Saved data entries:
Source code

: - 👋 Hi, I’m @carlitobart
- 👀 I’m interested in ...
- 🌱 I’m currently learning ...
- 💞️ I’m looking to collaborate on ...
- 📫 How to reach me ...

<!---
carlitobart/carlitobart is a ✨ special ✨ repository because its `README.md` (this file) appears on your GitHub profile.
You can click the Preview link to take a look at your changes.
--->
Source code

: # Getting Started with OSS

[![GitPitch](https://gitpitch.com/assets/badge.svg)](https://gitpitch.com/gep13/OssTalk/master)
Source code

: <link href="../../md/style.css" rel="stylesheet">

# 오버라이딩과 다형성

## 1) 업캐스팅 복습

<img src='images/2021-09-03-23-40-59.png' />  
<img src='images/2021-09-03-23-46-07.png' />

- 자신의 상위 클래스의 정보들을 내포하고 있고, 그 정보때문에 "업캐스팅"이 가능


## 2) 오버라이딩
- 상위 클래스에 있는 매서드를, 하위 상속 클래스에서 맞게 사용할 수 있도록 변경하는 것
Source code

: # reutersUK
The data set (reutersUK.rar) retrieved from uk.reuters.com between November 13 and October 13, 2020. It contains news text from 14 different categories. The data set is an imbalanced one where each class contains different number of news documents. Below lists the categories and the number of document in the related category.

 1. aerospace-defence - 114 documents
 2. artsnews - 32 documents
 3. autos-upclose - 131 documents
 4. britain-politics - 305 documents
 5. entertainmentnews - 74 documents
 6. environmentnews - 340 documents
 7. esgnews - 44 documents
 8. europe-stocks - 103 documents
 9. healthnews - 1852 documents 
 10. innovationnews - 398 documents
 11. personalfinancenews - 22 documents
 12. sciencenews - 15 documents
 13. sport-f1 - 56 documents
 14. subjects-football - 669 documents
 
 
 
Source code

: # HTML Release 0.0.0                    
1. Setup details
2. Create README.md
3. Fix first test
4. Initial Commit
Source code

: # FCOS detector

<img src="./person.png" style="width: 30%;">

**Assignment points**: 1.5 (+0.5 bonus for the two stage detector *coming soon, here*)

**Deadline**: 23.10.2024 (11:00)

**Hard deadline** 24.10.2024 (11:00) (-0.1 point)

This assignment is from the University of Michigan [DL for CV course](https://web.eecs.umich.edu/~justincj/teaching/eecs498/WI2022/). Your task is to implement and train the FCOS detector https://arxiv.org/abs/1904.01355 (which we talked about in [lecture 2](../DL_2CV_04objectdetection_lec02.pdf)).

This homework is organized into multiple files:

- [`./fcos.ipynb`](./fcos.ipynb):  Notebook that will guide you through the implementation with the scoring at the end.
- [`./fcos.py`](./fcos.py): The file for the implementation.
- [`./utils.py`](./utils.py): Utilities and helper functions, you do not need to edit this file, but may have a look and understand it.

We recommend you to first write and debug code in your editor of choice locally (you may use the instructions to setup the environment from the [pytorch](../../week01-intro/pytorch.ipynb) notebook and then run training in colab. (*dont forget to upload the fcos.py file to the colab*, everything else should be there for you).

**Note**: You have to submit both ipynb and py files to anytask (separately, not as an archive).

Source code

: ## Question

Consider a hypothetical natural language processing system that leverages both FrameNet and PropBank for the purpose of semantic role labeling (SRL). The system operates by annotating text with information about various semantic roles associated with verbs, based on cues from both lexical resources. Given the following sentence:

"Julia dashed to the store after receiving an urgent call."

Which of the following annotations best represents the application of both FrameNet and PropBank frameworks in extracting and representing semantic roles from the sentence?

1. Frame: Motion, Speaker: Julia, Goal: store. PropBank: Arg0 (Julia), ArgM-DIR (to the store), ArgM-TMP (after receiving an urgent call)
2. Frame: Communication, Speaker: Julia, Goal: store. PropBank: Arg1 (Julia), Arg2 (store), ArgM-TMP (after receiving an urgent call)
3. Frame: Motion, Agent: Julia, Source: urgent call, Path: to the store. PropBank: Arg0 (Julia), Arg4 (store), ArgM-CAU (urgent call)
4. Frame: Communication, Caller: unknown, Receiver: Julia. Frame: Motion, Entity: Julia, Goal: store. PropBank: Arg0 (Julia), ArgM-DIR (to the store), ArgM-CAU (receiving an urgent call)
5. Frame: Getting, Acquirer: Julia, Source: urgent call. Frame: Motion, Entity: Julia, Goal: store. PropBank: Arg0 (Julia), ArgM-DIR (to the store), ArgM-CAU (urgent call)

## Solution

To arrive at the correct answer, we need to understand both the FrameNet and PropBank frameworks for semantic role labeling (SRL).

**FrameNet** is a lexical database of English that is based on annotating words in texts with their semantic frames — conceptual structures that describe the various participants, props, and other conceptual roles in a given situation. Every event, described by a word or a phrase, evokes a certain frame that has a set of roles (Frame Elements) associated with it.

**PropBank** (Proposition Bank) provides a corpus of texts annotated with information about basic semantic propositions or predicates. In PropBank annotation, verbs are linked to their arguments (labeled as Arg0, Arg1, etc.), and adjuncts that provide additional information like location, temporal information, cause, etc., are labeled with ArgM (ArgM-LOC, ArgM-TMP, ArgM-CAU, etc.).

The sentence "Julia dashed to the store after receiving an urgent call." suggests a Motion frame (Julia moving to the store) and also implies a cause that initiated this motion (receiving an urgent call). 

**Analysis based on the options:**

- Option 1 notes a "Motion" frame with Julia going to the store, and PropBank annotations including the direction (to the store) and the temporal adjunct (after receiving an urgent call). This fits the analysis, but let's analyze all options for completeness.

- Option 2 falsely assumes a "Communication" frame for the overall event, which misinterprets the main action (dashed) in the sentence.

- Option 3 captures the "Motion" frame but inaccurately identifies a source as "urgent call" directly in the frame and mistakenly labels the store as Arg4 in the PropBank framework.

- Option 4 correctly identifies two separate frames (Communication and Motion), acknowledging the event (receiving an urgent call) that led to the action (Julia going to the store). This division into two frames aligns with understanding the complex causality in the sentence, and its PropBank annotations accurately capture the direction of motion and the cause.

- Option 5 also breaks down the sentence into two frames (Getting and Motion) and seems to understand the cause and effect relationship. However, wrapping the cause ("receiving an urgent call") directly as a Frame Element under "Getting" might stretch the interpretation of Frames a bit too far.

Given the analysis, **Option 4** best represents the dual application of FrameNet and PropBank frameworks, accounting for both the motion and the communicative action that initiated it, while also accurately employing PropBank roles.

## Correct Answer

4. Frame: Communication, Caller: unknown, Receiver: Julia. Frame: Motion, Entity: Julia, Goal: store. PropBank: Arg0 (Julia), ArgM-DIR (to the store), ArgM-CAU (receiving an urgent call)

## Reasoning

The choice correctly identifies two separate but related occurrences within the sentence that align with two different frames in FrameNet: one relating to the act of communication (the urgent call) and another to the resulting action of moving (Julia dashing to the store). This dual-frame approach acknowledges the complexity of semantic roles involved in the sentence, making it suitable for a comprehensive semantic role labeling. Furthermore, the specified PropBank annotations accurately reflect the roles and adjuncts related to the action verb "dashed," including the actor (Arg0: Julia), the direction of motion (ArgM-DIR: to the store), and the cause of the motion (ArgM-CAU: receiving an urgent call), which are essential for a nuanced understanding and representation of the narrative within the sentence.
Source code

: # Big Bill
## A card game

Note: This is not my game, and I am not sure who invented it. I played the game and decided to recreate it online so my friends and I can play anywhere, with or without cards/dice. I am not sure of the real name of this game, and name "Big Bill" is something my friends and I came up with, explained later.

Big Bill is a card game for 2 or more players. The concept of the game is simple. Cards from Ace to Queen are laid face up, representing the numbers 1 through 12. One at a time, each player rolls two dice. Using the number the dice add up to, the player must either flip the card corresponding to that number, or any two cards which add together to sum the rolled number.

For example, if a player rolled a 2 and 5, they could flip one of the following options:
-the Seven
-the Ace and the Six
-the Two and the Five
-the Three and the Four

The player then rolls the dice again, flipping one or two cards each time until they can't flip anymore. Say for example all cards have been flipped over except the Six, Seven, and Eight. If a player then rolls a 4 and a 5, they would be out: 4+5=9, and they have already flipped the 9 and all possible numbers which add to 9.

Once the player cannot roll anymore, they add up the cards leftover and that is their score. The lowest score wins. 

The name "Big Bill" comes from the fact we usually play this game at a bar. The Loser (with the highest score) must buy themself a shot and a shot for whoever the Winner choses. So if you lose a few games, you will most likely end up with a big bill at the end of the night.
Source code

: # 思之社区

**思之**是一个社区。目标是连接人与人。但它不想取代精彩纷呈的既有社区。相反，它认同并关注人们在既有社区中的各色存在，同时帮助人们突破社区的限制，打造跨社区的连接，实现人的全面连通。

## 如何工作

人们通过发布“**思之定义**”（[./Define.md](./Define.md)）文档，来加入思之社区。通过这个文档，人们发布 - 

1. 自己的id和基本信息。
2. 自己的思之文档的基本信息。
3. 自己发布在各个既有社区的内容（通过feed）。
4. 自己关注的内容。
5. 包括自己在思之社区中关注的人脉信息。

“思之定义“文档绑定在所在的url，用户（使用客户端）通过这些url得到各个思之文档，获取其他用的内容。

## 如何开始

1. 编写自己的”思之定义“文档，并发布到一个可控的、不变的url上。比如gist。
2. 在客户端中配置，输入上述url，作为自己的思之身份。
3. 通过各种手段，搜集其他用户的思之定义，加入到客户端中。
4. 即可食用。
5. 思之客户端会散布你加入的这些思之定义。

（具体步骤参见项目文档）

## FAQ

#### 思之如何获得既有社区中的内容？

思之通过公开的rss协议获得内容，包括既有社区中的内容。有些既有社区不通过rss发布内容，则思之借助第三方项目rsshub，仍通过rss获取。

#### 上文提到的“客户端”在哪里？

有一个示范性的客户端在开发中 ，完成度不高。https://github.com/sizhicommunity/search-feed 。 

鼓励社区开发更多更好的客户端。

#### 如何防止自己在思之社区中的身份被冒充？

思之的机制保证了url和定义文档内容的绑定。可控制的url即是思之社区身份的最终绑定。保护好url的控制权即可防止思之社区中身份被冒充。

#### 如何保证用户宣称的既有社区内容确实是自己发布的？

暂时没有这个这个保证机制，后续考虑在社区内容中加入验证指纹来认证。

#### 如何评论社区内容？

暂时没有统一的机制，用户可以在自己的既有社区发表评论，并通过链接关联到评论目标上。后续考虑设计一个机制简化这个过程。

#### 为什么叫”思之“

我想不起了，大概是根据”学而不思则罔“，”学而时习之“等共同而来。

Task prompt: Please transcribe exactly the line containing "1. 自己的id和基本信息。" and every line after it to the end of the data, and no other lines.

Exercise solution:
1. 自己的id和基本信息。
2. 自己的思之文档的基本信息。
3. 自己发布在各个既有社区的内容（通过feed）。
4. 自己关注的内容。
5. 包括自己在思之社区中关注的人脉信息。

“思之定义“文档绑定在所在的url，用户（使用客户端）通过这些url得到各个思之文档，获取其他用的内容。

## 如何开始

1. 编写自己的”思之定义“文档，并发布到一个可控的、不变的url上。比如gist。
2. 在客户端中配置，输入上述url，作为自己的思之身份。
3. 通过各种手段，搜集其他用户的思之定义，加入到客户端中。
4. 即可食用。
5. 思之客户端会散布你加入的这些思之定义。

（具体步骤参见项目文档）

## FAQ

#### 思之如何获得既有社区中的内容？

思之通过公开的rss协议获得内容，包括既有社区中的内容。有些既有社区不通过rss发布内容，则思之借助第三方项目rsshub，仍通过rss获取。

#### 上文提到的“客户端”在哪里？

有一个示范性的客户端在开发中 ，完成度不高。https://github.com/sizhicommunity/search-feed 。 

鼓励社区开发更多更好的客户端。

#### 如何防止自己在思之社区中的身份被冒充？

思之的机制保证了url和定义文档内容的绑定。可控制的url即是思之社区身份的最终绑定。保护好url的控制权即可防止思之社区中身份被冒充。

#### 如何保证用户宣称的既有社区内容确实是自己发布的？

暂时没有这个这个保证机制，后续考虑在社区内容中加入验证指纹来认证。

#### 如何评论社区内容？

暂时没有统一的机制，用户可以在自己的既有社区发表评论，并通过链接关联到评论目标上。后续考虑设计一个机制简化这个过程。

#### 为什么叫”思之“

我想不起了，大概是根据”学而不思则罔“，”学而时习之“等共同而来。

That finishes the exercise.